▶ **What to work on**: Go through the listing below and show each line that has the word "beralih".

▶ **Dataset entries**:
[Start of Attachment]
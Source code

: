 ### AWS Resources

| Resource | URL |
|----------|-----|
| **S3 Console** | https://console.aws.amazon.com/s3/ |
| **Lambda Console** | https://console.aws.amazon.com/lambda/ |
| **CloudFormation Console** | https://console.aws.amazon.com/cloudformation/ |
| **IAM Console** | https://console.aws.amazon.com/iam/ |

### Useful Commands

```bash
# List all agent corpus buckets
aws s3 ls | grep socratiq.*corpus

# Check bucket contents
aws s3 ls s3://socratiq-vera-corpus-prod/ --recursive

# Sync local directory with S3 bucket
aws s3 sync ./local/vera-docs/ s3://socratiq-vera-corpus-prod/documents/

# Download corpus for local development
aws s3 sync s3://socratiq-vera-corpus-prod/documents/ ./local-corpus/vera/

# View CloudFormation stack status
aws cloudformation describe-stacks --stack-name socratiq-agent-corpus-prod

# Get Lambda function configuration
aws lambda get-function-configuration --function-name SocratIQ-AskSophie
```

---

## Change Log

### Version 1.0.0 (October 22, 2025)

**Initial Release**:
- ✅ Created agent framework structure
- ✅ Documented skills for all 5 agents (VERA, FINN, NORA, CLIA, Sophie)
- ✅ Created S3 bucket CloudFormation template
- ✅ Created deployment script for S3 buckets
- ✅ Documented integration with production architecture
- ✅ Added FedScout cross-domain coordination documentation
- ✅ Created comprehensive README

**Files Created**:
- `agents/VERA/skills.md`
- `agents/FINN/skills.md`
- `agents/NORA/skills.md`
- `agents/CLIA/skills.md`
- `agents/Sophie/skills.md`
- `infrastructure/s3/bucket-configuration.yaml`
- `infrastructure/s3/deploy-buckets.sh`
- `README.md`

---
[End of Attachment]
[Start of Attachment]
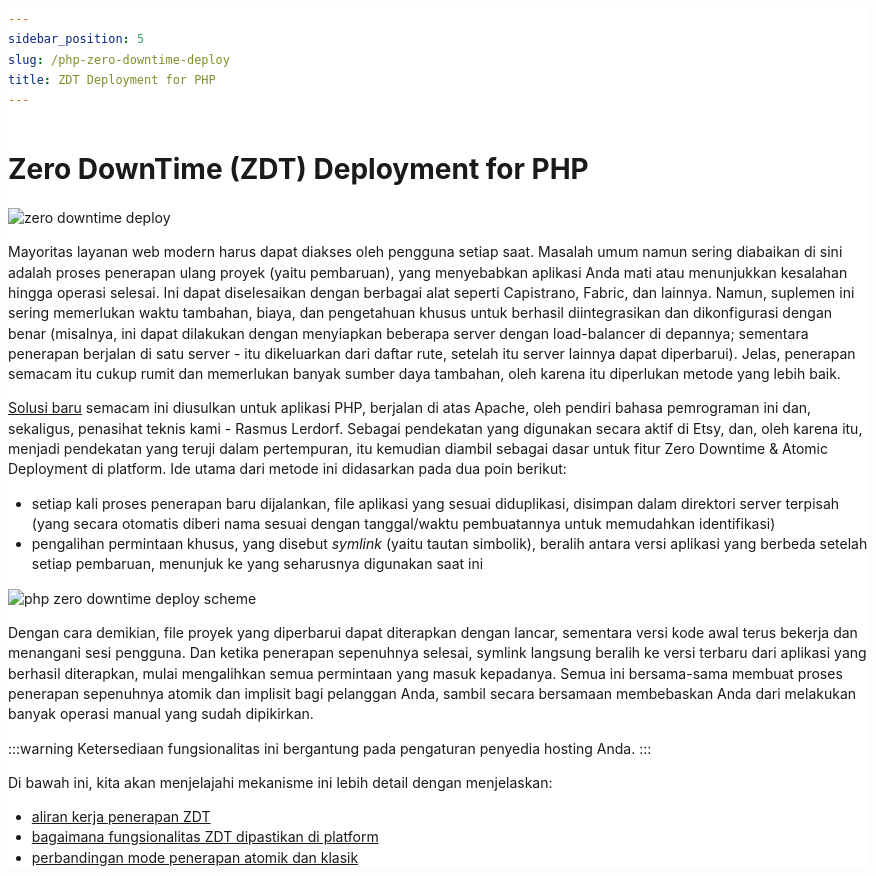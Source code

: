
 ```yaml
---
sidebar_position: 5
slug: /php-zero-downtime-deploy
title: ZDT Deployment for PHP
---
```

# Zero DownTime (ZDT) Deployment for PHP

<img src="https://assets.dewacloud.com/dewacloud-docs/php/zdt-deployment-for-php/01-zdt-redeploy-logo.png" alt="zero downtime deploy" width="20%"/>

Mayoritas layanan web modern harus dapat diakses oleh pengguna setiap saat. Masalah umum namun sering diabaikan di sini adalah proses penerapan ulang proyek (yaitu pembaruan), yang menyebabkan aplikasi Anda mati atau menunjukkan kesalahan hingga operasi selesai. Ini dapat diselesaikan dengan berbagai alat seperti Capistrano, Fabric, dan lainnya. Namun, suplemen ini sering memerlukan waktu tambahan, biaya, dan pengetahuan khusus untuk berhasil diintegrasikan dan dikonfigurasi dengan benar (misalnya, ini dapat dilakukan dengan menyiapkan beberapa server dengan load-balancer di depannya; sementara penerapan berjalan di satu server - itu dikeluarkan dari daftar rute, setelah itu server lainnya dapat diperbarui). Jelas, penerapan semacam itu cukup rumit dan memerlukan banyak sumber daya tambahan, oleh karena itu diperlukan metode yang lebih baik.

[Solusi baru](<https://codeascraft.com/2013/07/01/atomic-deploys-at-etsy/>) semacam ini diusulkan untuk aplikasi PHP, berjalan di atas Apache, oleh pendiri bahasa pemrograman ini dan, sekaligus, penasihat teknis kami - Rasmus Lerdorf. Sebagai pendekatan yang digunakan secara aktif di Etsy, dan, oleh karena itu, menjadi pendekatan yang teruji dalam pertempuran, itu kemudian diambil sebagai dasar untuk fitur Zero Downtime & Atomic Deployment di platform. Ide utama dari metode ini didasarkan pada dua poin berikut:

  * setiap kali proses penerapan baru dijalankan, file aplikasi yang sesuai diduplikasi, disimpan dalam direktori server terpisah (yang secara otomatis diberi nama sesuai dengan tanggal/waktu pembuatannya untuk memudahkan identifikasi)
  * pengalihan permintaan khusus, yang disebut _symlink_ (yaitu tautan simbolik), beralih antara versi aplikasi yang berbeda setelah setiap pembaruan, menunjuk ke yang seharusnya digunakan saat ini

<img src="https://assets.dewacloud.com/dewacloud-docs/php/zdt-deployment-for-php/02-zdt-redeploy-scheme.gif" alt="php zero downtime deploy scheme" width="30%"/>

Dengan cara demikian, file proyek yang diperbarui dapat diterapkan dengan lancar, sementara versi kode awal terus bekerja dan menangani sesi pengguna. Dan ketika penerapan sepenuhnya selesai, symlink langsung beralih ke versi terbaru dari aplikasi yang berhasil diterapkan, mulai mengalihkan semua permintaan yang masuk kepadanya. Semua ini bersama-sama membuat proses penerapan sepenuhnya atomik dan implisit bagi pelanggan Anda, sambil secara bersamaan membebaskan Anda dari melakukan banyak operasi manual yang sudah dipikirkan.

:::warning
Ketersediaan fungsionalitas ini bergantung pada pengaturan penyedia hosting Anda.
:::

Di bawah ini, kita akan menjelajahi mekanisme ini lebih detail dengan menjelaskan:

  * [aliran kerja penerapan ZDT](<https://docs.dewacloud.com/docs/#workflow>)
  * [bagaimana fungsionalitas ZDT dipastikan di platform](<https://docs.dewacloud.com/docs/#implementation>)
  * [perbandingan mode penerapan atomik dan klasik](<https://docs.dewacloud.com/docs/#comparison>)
[End of Attachment]
▶ **Response to the exercise**:
  * pengalihan permintaan khusus, yang disebut _symlink_ (yaitu tautan simbolik), beralih antara versi aplikasi yang berbeda setelah setiap pembaruan, menunjuk ke yang seharusnya digunakan saat ini
Dengan cara demikian, file proyek yang diperbarui dapat diterapkan dengan lancar, sementara versi kode awal terus bekerja dan menangani sesi pengguna. Dan ketika penerapan sepenuhnya selesai, symlink langsung beralih ke versi terbaru dari aplikasi yang berhasil diterapkan, mulai mengalihkan semua permintaan yang masuk kepadanya. Semua ini bersama-sama membuat proses penerapan sepenuhnya atomik dan implisit bagi pelanggan Anda, sambil secara bersamaan membebaskan Anda dari melakukan banyak operasi manual yang sudah dipikirkan.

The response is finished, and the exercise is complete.